There are also signs that Romania may grab a slice of the more recent trend among multinationals to offshore or wholly outsource back office business support services, such as call centres, accounting, transaction processing and IT services.
When consultant Schnecker van Wyk Pearson established TeleCenter.ro after deregulation of the telephone system in 2003, it hired 20 people to sell
lottery tickets, insurance and mortgages to Germans. By the end of 2004 the business had mushroomed to 350 employees and the company expects to quintuple in size within 12 months, says Viorel Pascale, managing partner. The average pay (wages and commissions) for each caller at TeleCenter is ?400 per month, against ?3,000 in Germany.
Mr Pascale says good managers are hard to find but language skills abound. Such jobs, as well as those demanding technical skills, are better able to withstand cost pressures. Offshore software development and IT services have thrived, growing by 30 per cent to ?146m in 2003, according to Pierre Audoin Consultants. One estimate suggests they have grown by as much again in 2004.
The education system's stress on hard sciences has survived communism, and Romania has no shortage of skilled geeks. Bucharest Polytechnic University alone churned out 29,000 IT graduates last year, says Liviu Voinea of the Group of Applied Economics. Moreover, says Mr Voinea, IT is a
low-investment, high-return business that allows Romanian start-ups to get a piece of the action.
Those start-ups now have to compete with foreign entrants. Aidan Joyce, an energetic native of Galway in Ireland, came to the country in 2003 and soon decided to move the entire software development part of his business to Bucharest.
His company, Infopoint Systems, designs software and portals for printing digital photography and has 1,000 terminals in supermarkets across the US. He says engineers in Romania are sharper than those in Ireland. "They are very resourceful with what they have...and they hack if they have to."
If Romania is going to benefit fully from its educated young
professionals, rather than continue to see many of them emigrate, the new government will have to work hard to help reduce the costs of doing business. Lowering the corporate tax rate from 25 per cent to 16 per cent was a good start, say companies, but much more is needed.
Bribe taking, for example, has not dampened since Mr Joyce used a belt to lock himself in the sleeper compartment of his Budapest to Bucharest train because Romanian guards kept poking around for what they called supplements.
"Corruption is in every facet and form here in Romania ? from establishing fixed phone lines to practically everything else," he says.
Dealing with bureaucracy is even more expensive. With just 25 employees, Infopoint has to maintain a full-time accountant and a lawyer. "The fiscal codes and the law change every day," says Mr Joyce. Red tape skews even well-meaning policies.
The previous government exempted young IT workers from income taxes but the law was so riddled with restrictions that many companies found it hard to take advantage.

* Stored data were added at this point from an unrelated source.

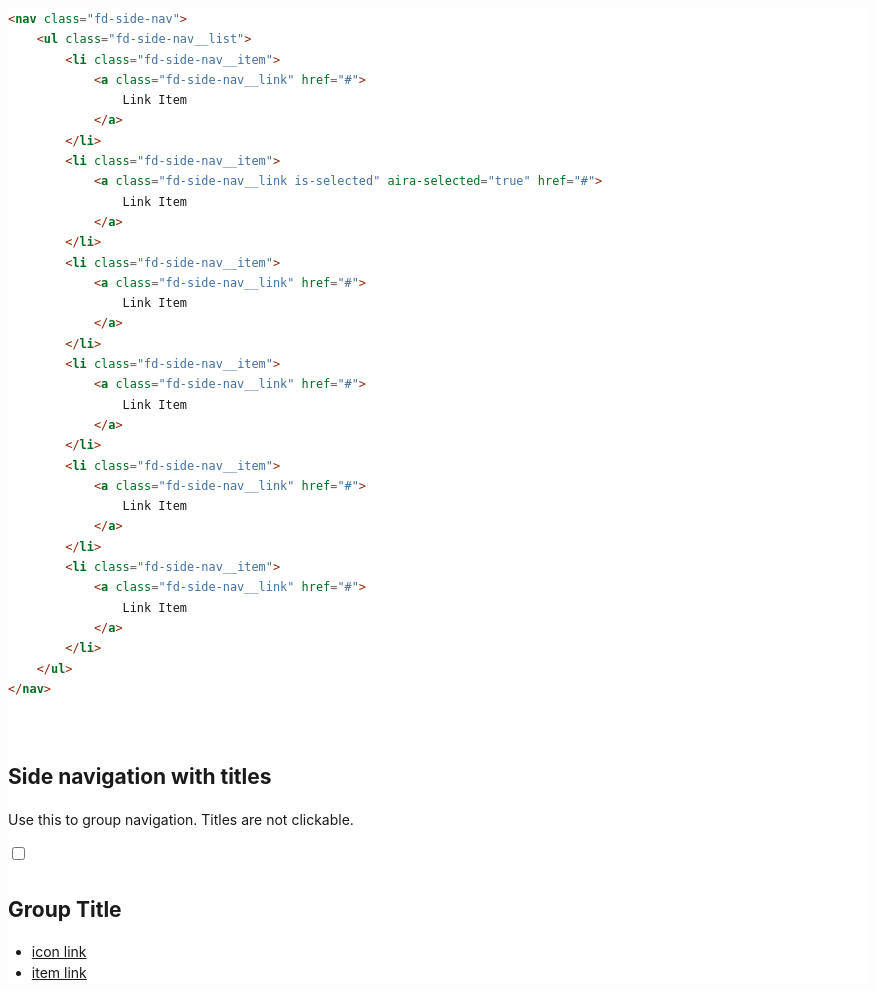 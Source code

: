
 ```html
<nav class="fd-side-nav">
    <ul class="fd-side-nav__list">
        <li class="fd-side-nav__item">
            <a class="fd-side-nav__link" href="#">
                Link Item
            </a>
        </li>
        <li class="fd-side-nav__item">
            <a class="fd-side-nav__link is-selected" aira-selected="true" href="#">
                Link Item
            </a>
        </li>
        <li class="fd-side-nav__item">
            <a class="fd-side-nav__link" href="#">
                Link Item
            </a>
        </li>
        <li class="fd-side-nav__item">
            <a class="fd-side-nav__link" href="#">
                Link Item
            </a>
        </li>
        <li class="fd-side-nav__item">
            <a class="fd-side-nav__link" href="#">
                Link Item
            </a>
        </li>
        <li class="fd-side-nav__item">
            <a class="fd-side-nav__link" href="#">
                Link Item
            </a>
        </li>
    </ul>
</nav>
```



<br>

## Side navigation with titles
Use this to group navigation. Titles are not clickable.


<div class="fd-tile docs-component docs-component__">
    <label class="fd-form__label docs-component__bg-toggle" for="" title="Change Background">
      <span class="fd-toggle fd-toggle--xs fd-form__control">
        <input type="checkbox" name="" value="" id="" class="toggle-bg">
        <span class="fd-toggle__switch" role="presentation"></span>
      </span>
    </label>
    <div class="fd-tile__content">
<nav class="fd-side-nav">
    <div class="fd-side-nav__group">
        <h1 class="fd-side-nav__title">Group Title</h1>
        <ul class="fd-side-nav__list">
            <li class="fd-side-nav__item">
                <a class="fd-side-nav__link" href="#">
                    icon link
                </a>
            </li>
            <li class="fd-side-nav__item">
                <a class="fd-side-nav__link" href="#">
                    item link
                </a> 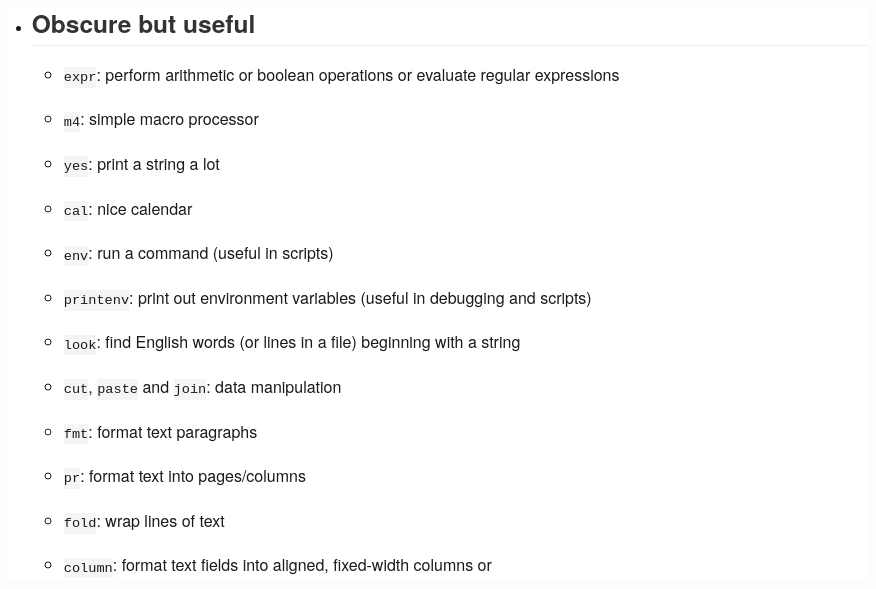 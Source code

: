 * <h2 style="box-sizing: border-box; margin-top: 1em; margin-bottom: 16px; line-height: 1.225; font-size: 1.75em; position: relative; padding-bottom: 0.3em; border-bottom-width: 1px; border-bottom-style: solid; border-bottom-color: rgb(238, 238, 238); color: rgb(51, 51, 51); font-family: 'Helvetica Neue', Helvetica, 'Segoe UI', Arial, freesans, sans-serif;">Obscure but useful</h2><ul style="box-sizing: border-box; padding-left: 2em; margin-bottom: 16px; font-family: 'Helvetica Neue', Helvetica, 'Segoe UI', Arial, freesans, sans-serif; font-size: 16px; line-height: 25.6000003814697px;"><li style="box-sizing: border-box;"><p style="box-sizing: border-box; margin-top: 16px; margin-bottom: 16px;"><code style="box-sizing: border-box; font-family: Consolas, 'Liberation Mono', Menlo, Courier, monospace; font-size: 13.6000003814697px; padding: 0.2em 0px; margin: 0px; background-color: rgba(0, 0, 0, 0.0392157);">expr</code>: perform arithmetic or boolean operations or evaluate regular expressions</p></li><li style="box-sizing: border-box;"><p style="box-sizing: border-box; margin-top: 16px; margin-bottom: 16px;"><code style="box-sizing: border-box; font-family: Consolas, 'Liberation Mono', Menlo, Courier, monospace; font-size: 13.6000003814697px; padding: 0.2em 0px; margin: 0px; background-color: rgba(0, 0, 0, 0.0392157);">m4</code>: simple macro processor</p></li><li style="box-sizing: border-box;"><p style="box-sizing: border-box; margin-top: 16px; margin-bottom: 16px;"><code style="box-sizing: border-box; font-family: Consolas, 'Liberation Mono', Menlo, Courier, monospace; font-size: 13.6000003814697px; padding: 0.2em 0px; margin: 0px; background-color: rgba(0, 0, 0, 0.0392157);">yes</code>: print a string a lot</p></li><li style="box-sizing: border-box;"><p style="box-sizing: border-box; margin-top: 16px; margin-bottom: 16px;"><code style="box-sizing: border-box; font-family: Consolas, 'Liberation Mono', Menlo, Courier, monospace; font-size: 13.6000003814697px; padding: 0.2em 0px; margin: 0px; background-color: rgba(0, 0, 0, 0.0392157);">cal</code>: nice calendar</p></li><li style="box-sizing: border-box;"><p style="box-sizing: border-box; margin-top: 16px; margin-bottom: 16px;"><code style="box-sizing: border-box; font-family: Consolas, 'Liberation Mono', Menlo, Courier, monospace; font-size: 13.6000003814697px; padding: 0.2em 0px; margin: 0px; background-color: rgba(0, 0, 0, 0.0392157);">env</code>: run a command (useful in scripts)</p></li><li style="box-sizing: border-box;"><p style="box-sizing: border-box; margin-top: 16px; margin-bottom: 16px;"><code style="box-sizing: border-box; font-family: Consolas, 'Liberation Mono', Menlo, Courier, monospace; font-size: 13.6000003814697px; padding: 0.2em 0px; margin: 0px; background-color: rgba(0, 0, 0, 0.0392157);">printenv</code>: print out environment variables (useful in debugging and scripts)</p></li><li style="box-sizing: border-box;"><p style="box-sizing: border-box; margin-top: 16px; margin-bottom: 16px;"><code style="box-sizing: border-box; font-family: Consolas, 'Liberation Mono', Menlo, Courier, monospace; font-size: 13.6000003814697px; padding: 0.2em 0px; margin: 0px; background-color: rgba(0, 0, 0, 0.0392157);">look</code>: find English words (or lines in a file) beginning with a string</p></li><li style="box-sizing: border-box;"><p style="box-sizing: border-box; margin-top: 16px; margin-bottom: 16px;"><code style="box-sizing: border-box; font-family: Consolas, 'Liberation Mono', Menlo, Courier, monospace; font-size: 13.6000003814697px; padding: 0.2em 0px; margin: 0px; background-color: rgba(0, 0, 0, 0.0392157);">cut</code>,&nbsp;<code style="box-sizing: border-box; font-family: Consolas, 'Liberation Mono', Menlo, Courier, monospace; font-size: 13.6000003814697px; padding: 0.2em 0px; margin: 0px; background-color: rgba(0, 0, 0, 0.0392157);">paste</code>&nbsp;and&nbsp;<code style="box-sizing: border-box; font-family: Consolas, 'Liberation Mono', Menlo, Courier, monospace; font-size: 13.6000003814697px; padding: 0.2em 0px; margin: 0px; background-color: rgba(0, 0, 0, 0.0392157);">join</code>: data manipulation</p></li><li style="box-sizing: border-box;"><p style="box-sizing: border-box; margin-top: 16px; margin-bottom: 16px;"><code style="box-sizing: border-box; font-family: Consolas, 'Liberation Mono', Menlo, Courier, monospace; font-size: 13.6000003814697px; padding: 0.2em 0px; margin: 0px; background-color: rgba(0, 0, 0, 0.0392157);">fmt</code>: format text paragraphs</p></li><li style="box-sizing: border-box;"><p style="box-sizing: border-box; margin-top: 16px; margin-bottom: 16px;"><code style="box-sizing: border-box; font-family: Consolas, 'Liberation Mono', Menlo, Courier, monospace; font-size: 13.6000003814697px; padding: 0.2em 0px; margin: 0px; background-color: rgba(0, 0, 0, 0.0392157);">pr</code>: format text into pages/columns</p></li><li style="box-sizing: border-box;"><p style="box-sizing: border-box; margin-top: 16px; margin-bottom: 16px;"><code style="box-sizing: border-box; font-family: Consolas, 'Liberation Mono', Menlo, Courier, monospace; font-size: 13.6000003814697px; padding: 0.2em 0px; margin: 0px; background-color: rgba(0, 0, 0, 0.0392157);">fold</code>: wrap lines of text</p></li><li style="box-sizing: border-box;"><p style="box-sizing: border-box; margin-top: 16px; margin-bottom: 16px;"><code style="box-sizing: border-box; font-family: Consolas, 'Liberation Mono', Menlo, Courier, monospace; font-size: 13.6000003814697px; padding: 0.2em 0px; margin: 0px; background-color: rgba(0, 0, 0, 0.0392157);">column</code>: format text fields into aligned, fixed-width columns or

Competition is growing fiercely with more than 1,500 IT companies in the market. Mr Joyce remembers being interviewed in depth by a man purportedly from a prominent US newspaper who turned out to be a commercial spy. Wage expectations, in turn, have risen.
Infopoint has already snooped around in Chisinau, Moldova's capital (too unstable for now, they concluded). Mr Joyce says he is learning Chinese.